**Brief:** From the line with "过去如此，现在也同样如此" to the last line of the data below, repeat every line exactly and add nothing.

**Material for this task:**
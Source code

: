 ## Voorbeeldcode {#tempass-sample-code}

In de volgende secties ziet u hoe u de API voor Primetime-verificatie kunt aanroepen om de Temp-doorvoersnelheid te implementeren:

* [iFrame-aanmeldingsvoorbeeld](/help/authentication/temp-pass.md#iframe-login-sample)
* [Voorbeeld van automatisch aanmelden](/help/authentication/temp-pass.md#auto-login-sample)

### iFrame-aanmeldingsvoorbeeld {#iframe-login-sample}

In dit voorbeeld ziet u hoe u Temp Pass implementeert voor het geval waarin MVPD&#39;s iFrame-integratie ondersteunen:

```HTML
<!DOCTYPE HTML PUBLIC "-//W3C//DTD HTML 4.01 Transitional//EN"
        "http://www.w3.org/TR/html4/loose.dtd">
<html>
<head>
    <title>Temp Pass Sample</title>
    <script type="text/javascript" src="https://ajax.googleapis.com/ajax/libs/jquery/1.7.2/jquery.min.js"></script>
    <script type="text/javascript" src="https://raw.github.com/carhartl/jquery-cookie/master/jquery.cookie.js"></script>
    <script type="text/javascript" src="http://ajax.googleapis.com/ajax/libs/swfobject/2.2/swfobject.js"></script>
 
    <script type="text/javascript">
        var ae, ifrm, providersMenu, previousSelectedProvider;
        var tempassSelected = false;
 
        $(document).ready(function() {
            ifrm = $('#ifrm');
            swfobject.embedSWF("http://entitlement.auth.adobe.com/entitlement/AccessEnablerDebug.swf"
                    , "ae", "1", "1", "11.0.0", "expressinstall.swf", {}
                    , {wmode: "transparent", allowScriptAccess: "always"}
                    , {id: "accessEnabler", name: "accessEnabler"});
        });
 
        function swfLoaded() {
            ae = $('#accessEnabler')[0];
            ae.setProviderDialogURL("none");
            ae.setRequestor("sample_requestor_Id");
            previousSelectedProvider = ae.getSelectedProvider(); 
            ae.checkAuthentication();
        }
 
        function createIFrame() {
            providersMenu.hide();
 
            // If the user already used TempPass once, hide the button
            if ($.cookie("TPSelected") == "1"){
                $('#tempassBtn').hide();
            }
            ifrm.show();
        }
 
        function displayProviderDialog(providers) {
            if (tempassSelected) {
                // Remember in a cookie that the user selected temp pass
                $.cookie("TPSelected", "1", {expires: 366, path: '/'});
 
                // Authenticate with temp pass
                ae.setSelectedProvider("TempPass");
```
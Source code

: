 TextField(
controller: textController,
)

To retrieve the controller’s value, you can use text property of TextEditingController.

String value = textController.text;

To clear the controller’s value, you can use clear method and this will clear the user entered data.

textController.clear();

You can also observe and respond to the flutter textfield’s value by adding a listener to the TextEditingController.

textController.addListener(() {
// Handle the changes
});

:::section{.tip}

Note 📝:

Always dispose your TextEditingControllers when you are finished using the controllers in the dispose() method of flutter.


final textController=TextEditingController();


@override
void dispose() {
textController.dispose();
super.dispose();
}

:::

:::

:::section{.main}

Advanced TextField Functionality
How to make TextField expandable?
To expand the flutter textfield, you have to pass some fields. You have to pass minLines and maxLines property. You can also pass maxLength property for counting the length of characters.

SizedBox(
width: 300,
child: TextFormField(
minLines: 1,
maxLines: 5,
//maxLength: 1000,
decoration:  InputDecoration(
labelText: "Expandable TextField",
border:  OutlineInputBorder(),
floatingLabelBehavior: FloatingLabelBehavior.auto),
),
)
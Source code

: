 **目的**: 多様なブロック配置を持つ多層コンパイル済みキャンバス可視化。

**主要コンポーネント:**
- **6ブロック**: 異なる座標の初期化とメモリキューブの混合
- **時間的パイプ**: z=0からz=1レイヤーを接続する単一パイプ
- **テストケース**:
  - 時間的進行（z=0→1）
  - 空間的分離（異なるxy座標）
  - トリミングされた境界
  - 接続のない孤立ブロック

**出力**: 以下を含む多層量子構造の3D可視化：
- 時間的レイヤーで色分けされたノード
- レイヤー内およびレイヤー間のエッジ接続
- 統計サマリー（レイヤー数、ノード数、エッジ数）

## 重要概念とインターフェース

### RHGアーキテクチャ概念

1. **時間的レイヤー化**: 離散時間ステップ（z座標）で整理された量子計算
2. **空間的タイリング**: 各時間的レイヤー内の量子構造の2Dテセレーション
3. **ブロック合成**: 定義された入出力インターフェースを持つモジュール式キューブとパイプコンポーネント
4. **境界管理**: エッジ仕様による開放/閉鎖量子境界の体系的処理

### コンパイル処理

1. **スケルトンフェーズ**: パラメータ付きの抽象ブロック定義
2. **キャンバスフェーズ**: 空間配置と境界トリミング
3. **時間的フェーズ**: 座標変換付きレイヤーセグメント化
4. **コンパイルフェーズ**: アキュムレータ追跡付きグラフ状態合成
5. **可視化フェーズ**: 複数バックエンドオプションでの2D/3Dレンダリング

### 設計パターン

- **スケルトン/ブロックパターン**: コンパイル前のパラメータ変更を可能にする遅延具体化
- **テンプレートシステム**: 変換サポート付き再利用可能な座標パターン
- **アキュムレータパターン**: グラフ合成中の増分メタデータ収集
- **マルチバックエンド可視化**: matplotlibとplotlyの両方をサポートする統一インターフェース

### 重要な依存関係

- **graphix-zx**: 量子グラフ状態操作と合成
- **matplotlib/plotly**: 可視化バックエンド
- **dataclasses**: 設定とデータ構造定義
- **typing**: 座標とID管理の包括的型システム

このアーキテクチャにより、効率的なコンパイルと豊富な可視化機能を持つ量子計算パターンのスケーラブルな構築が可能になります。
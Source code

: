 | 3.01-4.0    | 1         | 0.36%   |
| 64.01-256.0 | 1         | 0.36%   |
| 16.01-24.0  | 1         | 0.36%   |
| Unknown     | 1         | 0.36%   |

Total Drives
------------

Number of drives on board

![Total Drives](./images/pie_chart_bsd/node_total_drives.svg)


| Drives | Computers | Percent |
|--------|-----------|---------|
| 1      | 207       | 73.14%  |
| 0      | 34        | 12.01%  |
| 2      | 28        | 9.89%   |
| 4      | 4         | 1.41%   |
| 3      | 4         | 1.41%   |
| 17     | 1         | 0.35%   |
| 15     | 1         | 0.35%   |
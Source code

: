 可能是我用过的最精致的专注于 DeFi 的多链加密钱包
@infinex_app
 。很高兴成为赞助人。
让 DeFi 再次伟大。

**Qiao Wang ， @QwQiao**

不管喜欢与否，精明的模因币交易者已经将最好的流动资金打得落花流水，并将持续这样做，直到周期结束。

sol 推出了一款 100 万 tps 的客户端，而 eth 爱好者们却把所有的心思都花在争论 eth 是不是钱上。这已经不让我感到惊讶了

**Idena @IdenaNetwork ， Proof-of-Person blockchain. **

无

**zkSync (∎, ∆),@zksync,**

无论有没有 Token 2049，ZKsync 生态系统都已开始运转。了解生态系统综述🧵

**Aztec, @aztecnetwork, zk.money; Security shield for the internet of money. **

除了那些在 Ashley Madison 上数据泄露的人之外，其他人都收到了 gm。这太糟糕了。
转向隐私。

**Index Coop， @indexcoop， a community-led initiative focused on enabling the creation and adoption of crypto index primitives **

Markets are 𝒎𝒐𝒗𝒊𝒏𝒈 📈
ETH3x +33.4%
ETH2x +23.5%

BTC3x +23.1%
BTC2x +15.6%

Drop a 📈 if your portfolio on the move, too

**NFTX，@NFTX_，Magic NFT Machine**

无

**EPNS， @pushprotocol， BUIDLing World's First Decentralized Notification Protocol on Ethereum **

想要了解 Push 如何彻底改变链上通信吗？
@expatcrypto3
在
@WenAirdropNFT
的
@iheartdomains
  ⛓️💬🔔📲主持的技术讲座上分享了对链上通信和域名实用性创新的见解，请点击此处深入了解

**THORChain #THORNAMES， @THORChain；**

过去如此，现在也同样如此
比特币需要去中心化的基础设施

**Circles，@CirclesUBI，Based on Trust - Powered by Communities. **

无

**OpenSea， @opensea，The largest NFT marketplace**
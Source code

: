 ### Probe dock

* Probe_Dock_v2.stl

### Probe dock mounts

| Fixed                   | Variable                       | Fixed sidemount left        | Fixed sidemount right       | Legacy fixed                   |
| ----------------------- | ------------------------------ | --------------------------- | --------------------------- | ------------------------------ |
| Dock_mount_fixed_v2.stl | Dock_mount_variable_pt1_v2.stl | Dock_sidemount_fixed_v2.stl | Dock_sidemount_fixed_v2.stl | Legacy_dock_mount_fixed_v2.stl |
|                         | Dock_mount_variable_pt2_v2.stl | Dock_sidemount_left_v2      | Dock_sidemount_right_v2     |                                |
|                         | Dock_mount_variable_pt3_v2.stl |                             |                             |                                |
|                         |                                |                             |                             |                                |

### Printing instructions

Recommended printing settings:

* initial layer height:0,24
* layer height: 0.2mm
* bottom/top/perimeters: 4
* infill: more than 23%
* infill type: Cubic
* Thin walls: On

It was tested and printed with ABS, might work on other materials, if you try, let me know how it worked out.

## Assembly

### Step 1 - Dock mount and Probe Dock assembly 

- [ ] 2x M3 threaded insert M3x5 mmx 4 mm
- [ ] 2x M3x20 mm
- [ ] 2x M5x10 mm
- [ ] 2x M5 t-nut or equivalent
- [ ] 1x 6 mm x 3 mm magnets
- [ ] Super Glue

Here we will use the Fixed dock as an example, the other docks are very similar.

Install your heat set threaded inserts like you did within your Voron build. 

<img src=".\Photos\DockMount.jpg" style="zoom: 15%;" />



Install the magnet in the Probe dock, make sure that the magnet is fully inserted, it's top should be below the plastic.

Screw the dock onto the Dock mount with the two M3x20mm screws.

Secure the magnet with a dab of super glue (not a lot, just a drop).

**Solution to the exercise:**
过去如此，现在也同样如此
比特币需要去中心化的基础设施

**Circles，@CirclesUBI，Based on Trust - Powered by Communities. **

无

**OpenSea， @opensea，The largest NFT marketplace**
Source code

: ### Probe dock

* Probe_Dock_v2.stl

### Probe dock mounts

| Fixed                   | Variable                       | Fixed sidemount left        | Fixed sidemount right       | Legacy fixed                   |
| ----------------------- | ------------------------------ | --------------------------- | --------------------------- | ------------------------------ |
| Dock_mount_fixed_v2.stl | Dock_mount_variable_pt1_v2.stl | Dock_sidemount_fixed_v2.stl | Dock_sidemount_fixed_v2.stl | Legacy_dock_mount_fixed_v2.stl |
|                         | Dock_mount_variable_pt2_v2.stl | Dock_sidemount_left_v2      | Dock_sidemount_right_v2     |                                |
|                         | Dock_mount_variable_pt3_v2.stl |                             |                             |                                |
|                         |                                |                             |                             |                                |

### Printing instructions

Recommended printing settings:

* initial layer height:0,24
* layer height: 0.2mm
* bottom/top/perimeters: 4
* infill: more than 23%
* infill type: Cubic
* Thin walls: On

It was tested and printed with ABS, might work on other materials, if you try, let me know how it worked out.

## Assembly

### Step 1 - Dock mount and Probe Dock assembly 

- [ ] 2x M3 threaded insert M3x5 mmx 4 mm
- [ ] 2x M3x20 mm
- [ ] 2x M5x10 mm
- [ ] 2x M5 t-nut or equivalent
- [ ] 1x 6 mm x 3 mm magnets
- [ ] Super Glue

Here we will use the Fixed dock as an example, the other docks are very similar.

Install your heat set threaded inserts like you did within your Voron build. 

<img src=".\Photos\DockMount.jpg" style="zoom: 15%;" />



Install the magnet in the Probe dock, make sure that the magnet is fully inserted, it's top should be below the plastic.

Screw the dock onto the Dock mount with the two M3x20mm screws.

Secure the magnet with a dab of super glue (not a lot, just a drop).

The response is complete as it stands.